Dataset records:
┌────────

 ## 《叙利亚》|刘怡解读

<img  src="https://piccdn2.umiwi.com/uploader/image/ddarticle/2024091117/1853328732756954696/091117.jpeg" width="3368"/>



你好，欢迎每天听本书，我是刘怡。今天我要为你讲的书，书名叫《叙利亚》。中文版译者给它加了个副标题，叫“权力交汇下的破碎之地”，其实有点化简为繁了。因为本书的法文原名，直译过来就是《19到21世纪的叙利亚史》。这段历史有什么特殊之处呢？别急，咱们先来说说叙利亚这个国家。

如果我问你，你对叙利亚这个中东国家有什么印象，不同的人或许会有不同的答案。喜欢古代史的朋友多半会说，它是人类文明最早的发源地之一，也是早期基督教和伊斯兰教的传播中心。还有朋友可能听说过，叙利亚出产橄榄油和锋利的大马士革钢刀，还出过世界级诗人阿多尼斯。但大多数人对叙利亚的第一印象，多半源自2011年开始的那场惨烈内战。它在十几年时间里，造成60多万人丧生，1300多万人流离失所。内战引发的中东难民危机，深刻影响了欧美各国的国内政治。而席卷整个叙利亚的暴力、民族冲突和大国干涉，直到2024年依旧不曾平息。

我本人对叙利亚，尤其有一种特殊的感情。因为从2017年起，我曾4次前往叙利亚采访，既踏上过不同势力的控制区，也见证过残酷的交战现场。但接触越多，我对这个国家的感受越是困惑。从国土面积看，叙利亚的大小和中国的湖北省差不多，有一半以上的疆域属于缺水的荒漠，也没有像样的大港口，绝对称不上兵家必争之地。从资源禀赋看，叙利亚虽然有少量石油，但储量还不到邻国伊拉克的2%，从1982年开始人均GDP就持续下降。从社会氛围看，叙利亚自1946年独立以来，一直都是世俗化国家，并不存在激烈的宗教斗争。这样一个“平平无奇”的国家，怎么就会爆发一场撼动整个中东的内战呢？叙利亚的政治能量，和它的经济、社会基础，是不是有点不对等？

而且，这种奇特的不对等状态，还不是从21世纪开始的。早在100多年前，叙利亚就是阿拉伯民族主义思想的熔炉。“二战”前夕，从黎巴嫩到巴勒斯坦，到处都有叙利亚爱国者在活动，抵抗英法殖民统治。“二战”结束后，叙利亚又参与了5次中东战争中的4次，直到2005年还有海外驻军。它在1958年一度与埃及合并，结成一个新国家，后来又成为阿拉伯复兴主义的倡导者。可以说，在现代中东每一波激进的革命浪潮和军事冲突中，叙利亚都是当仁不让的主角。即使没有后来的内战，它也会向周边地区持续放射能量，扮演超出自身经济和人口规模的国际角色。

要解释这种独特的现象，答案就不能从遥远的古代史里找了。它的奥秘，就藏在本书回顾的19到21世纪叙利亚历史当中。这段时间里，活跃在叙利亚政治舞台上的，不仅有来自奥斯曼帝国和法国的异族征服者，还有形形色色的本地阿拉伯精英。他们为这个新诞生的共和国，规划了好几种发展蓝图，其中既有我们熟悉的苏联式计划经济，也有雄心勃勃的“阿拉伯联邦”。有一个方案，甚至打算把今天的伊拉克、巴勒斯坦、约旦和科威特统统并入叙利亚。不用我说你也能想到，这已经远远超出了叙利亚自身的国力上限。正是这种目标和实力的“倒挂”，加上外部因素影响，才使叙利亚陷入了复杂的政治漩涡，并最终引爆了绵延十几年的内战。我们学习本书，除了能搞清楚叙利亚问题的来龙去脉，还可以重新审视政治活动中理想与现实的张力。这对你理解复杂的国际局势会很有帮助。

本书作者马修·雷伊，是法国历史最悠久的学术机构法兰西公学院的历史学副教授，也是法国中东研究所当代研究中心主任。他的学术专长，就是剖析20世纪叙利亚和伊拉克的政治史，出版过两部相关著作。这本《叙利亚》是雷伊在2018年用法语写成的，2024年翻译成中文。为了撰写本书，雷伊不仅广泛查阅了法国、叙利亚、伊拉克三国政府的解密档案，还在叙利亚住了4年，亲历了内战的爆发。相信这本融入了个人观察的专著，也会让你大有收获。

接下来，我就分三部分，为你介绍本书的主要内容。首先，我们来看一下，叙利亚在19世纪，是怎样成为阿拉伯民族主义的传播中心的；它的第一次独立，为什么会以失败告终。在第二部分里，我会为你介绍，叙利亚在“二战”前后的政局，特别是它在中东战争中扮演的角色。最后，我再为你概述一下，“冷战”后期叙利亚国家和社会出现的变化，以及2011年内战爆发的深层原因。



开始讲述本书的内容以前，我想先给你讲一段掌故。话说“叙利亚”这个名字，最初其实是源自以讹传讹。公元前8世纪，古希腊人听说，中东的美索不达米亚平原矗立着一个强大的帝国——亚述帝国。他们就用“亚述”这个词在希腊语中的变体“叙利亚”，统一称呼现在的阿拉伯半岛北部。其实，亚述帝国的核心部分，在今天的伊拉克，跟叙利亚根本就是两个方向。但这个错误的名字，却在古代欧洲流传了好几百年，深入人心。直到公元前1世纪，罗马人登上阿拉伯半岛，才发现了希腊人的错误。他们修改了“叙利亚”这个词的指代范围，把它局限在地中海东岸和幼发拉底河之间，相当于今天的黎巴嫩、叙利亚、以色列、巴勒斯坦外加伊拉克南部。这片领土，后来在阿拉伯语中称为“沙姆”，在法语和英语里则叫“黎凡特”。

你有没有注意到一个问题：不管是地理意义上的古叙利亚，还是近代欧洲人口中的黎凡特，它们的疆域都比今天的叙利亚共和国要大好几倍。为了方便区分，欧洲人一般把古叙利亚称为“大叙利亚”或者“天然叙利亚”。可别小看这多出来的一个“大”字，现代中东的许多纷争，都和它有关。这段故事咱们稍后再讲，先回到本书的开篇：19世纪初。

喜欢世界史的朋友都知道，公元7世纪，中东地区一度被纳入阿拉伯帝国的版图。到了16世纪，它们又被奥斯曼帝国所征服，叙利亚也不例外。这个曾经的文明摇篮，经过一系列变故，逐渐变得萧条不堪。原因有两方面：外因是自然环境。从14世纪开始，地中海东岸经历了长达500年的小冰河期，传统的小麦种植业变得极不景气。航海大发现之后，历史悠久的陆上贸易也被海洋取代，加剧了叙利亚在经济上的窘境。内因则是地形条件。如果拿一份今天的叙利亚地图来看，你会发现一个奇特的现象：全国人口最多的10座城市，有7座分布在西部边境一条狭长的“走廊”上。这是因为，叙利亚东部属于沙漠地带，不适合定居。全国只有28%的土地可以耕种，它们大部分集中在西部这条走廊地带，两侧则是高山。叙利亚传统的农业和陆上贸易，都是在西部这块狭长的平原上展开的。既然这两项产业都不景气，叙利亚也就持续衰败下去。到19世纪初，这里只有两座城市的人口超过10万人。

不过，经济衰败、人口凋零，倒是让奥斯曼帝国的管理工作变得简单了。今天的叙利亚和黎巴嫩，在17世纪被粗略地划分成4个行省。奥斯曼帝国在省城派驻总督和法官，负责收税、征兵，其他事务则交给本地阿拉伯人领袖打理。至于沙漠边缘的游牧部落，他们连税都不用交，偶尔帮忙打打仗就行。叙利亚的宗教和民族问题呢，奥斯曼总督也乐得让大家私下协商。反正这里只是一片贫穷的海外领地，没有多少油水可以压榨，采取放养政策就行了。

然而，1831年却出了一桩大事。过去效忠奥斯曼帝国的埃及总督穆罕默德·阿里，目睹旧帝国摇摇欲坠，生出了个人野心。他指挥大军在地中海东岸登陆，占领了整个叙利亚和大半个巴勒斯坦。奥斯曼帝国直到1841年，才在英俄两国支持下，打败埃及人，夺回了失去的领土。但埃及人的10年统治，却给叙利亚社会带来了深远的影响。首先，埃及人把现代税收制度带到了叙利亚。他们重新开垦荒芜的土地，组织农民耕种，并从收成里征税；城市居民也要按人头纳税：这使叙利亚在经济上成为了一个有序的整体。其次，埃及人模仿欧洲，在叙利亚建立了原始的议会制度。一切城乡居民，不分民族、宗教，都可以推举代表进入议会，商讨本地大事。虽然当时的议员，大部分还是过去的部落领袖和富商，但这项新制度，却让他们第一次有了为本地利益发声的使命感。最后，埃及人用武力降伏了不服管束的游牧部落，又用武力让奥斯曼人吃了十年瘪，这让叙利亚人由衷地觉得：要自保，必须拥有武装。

└────────

> _What to work on_:
Begin at the first line of the records above and quote every line verbatim through the one that contains "我本人对叙利亚，尤其有一种特".

> _Response below_:
 ## 《叙利亚》|刘怡解读

<img  src="https://piccdn2.umiwi.com/uploader/image/ddarticle/2024091117/1853328732756954696/091117.jpeg" width="3368"/>



你好，欢迎每天听本书，我是刘怡。今天我要为你讲的书，书名叫《叙利亚》。中文版译者给它加了个副标题，叫“权力交汇下的破碎之地”，其实有点化简为繁了。因为本书的法文原名，直译过来就是《19到21世纪的叙利亚史》。这段历史有什么特殊之处呢？别急，咱们先来说说叙利亚这个国家。

如果我问你，你对叙利亚这个中东国家有什么印象，不同的人或许会有不同的答案。喜欢古代史的朋友多半会说，它是人类文明最早的发源地之一，也是早期基督教和伊斯兰教的传播中心。还有朋友可能听说过，叙利亚出产橄榄油和锋利的大马士革钢刀，还出过世界级诗人阿多尼斯。但大多数人对叙利亚的第一印象，多半源自2011年开始的那场惨烈内战。它在十几年时间里，造成60多万人丧生，1300多万人流离失所。内战引发的中东难民危机，深刻影响了欧美各国的国内政治。而席卷整个叙利亚的暴力、民族冲突和大国干涉，直到2024年依旧不曾平息。

我本人对叙利亚，尤其有一种特殊的感情。因为从2017年起，我曾4次前往叙利亚采访，既踏上过不同势力的控制区，也见证过残酷的交战现场。但接触越多，我对这个国家的感受越是困惑。从国土面积看，叙利亚的大小和中国的湖北省差不多，有一半以上的疆域属于缺水的荒漠，也没有像样的大港口，绝对称不上兵家必争之地。从资源禀赋看，叙利亚虽然有少量石油，但储量还不到邻国伊拉克的2%，从1982年开始人均GDP就持续下降。从社会氛围看，叙利亚自1946年独立以来，一直都是世俗化国家，并不存在激烈的宗教斗争。这样一个“平平无奇”的国家，怎么就会爆发一场撼动整个中东的内战呢？叙利亚的政治能量，和它的经济、社会基础，是不是有点不对等？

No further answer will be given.